• Exercise
With all pictures excluded, restate the records that follow exactly as written.

• Data provided
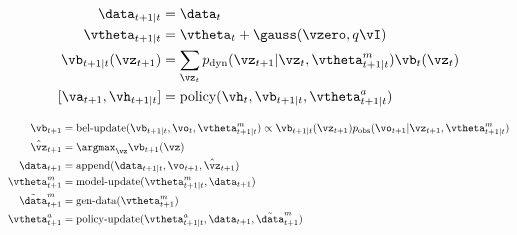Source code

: \documentclass[fleqn,MITBook,openright]{fbook}
\newcommand{\pdyn}{p_{\text{dyn}}}
\newcommand{\pobs}{p_{\text{obs}}}
\begin{document}
\begin{align*}
  \data_{t+1|t} &= \data_t \\
  \vtheta_{t+1|t} &= \vtheta_t + \gauss(\vzero, q \vI) \\
  \vb_{t+1|t}(\vz_{t+1}) &= \sum_{\vz_t} \pdyn(\vz_{t+1} | \vz_t, \vtheta_{t+1|t}^m)
  \vb_t(\vz_t) \\
  [\va_{t+1}, \vh_{t+1|t}] &= \text{policy}(\vh_t, \vb_{t+1|t}, \vtheta_{t+1|t}^a) 
\end{align*}

\begin{align*}
  \vb_{t+1} &=
  \text{bel-update}(\vb_{t+1|t}, \vo_t, \vtheta_{t+1|t}^m) 
\propto \vb_{t+1|t}(\vz_{t+1}) \pobs(\vo_{t+1}|\vz_{t+1},\vtheta_{t+1|t}^m) \\
  \hat{\vz}_{t+1} &= \argmax_{\vz} \vb_{t+1}(\vz) \\
  \data_{t+1} &= \text{append}(\data_{t+1|t}, \vo_{t+1}, \hat{\vz}_{t+1}) \\
  \vtheta^m_{t+1} &= \text{model-update}(\vtheta^m_{t+1|t}, \data_{t+1})\\
  \tilde{\data}^m_{t+1} &= \text{gen-data}(\vtheta_{t+1}^m) \\
  \vtheta^a_{t+1} &= \text{policy-update}(\vtheta^a_{t+1|t}, \data_{t+1},
  \tilde{\data}^m_{t+1})
\end{align*}
\end{document}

• Task output
Source code

: \documentclass[fleqn,MITBook,openright]{fbook}
\newcommand{\pdyn}{p_{\text{dyn}}}
\newcommand{\pobs}{p_{\text{obs}}}
\begin{document}
\begin{align*}
  \data_{t+1|t} &= \data_t \\
  \vtheta_{t+1|t} &= \vtheta_t + \gauss(\vzero, q \vI) \\
  \vb_{t+1|t}(\vz_{t+1}) &= \sum_{\vz_t} \pdyn(\vz_{t+1} | \vz_t, \vtheta_{t+1|t}^m)
  \vb_t(\vz_t) \\
  [\va_{t+1}, \vh_{t+1|t}] &= \text{policy}(\vh_t, \vb_{t+1|t}, \vtheta_{t+1|t}^a) 
\end{align*}

\begin{align*}
  \vb_{t+1} &=
  \text{bel-update}(\vb_{t+1|t}, \vo_t, \vtheta_{t+1|t}^m) 
\propto \vb_{t+1|t}(\vz_{t+1}) \pobs(\vo_{t+1}|\vz_{t+1},\vtheta_{t+1|t}^m) \\
  \hat{\vz}_{t+1} &= \argmax_{\vz} \vb_{t+1}(\vz) \\
  \data_{t+1} &= \text{append}(\data_{t+1|t}, \vo_{t+1}, \hat{\vz}_{t+1}) \\
  \vtheta^m_{t+1} &= \text{model-update}(\vtheta^m_{t+1|t}, \data_{t+1})\\
  \tilde{\data}^m_{t+1} &= \text{gen-data}(\vtheta_{t+1}^m) \\
  \vtheta^a_{t+1} &= \text{policy-update}(\vtheta^a_{t+1|t}, \data_{t+1},
  \tilde{\data}^m_{t+1})
\end{align*}
\end{document}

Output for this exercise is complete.